* [Problem details] Transcribe the entries below word for word, beginning at the line with "4. Create an" and stopping after the line with "이 리포지토리는 VITS"; drop all pictures.

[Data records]
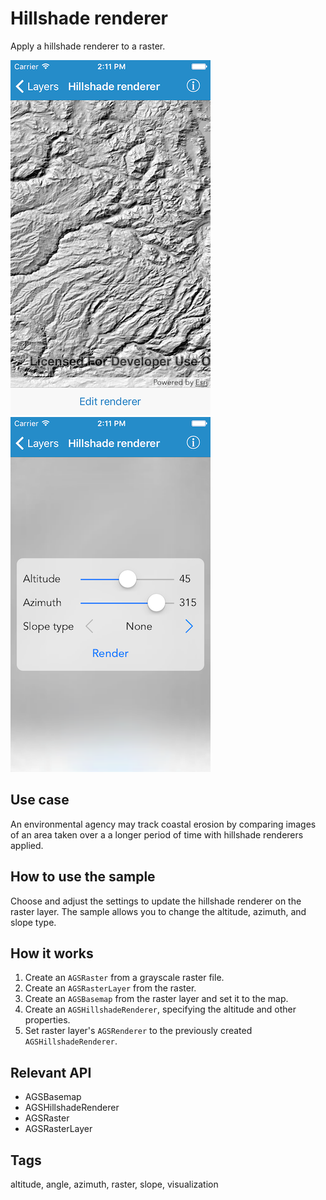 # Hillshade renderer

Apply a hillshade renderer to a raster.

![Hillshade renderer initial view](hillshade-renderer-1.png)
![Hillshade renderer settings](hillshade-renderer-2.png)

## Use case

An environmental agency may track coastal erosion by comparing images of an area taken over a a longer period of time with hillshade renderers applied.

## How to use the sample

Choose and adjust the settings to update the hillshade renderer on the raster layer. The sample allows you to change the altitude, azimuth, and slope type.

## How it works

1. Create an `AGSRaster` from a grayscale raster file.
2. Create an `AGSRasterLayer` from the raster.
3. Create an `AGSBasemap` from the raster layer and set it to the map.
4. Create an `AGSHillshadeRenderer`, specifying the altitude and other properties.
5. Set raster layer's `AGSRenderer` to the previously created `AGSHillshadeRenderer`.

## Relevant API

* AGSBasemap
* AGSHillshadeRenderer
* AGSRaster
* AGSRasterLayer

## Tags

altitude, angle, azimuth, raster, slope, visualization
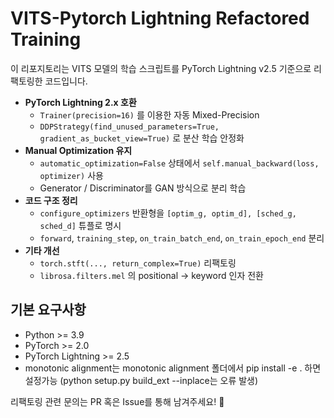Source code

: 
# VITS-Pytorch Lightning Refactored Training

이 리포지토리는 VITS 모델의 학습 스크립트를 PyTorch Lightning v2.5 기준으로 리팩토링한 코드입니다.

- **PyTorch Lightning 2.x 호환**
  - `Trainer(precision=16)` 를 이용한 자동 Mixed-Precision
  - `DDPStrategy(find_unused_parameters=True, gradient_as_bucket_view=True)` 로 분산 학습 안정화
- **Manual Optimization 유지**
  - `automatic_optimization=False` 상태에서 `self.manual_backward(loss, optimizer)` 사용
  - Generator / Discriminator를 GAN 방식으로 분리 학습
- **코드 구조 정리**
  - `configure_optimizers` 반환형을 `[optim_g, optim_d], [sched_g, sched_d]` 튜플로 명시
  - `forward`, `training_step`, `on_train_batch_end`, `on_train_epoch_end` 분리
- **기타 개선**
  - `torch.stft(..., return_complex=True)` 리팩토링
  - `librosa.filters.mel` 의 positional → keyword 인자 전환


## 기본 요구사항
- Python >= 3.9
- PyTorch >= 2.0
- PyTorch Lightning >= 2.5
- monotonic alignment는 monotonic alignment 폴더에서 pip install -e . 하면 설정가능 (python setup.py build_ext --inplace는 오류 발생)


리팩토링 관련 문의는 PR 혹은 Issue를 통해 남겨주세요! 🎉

* [Answer box]
4. Create an `AGSHillshadeRenderer`, specifying the altitude and other properties.
5. Set raster layer's `AGSRenderer` to the previously created `AGSHillshadeRenderer`.

## Relevant API

* AGSBasemap
* AGSHillshadeRenderer
* AGSRaster
* AGSRasterLayer

## Tags

altitude, angle, azimuth, raster, slope, visualization
Source code

: 
# VITS-Pytorch Lightning Refactored Training

이 리포지토리는 VITS 모델의 학습 스크립트를 PyTorch Lightning v2.5 기준으로 리팩토링한 코드입니다.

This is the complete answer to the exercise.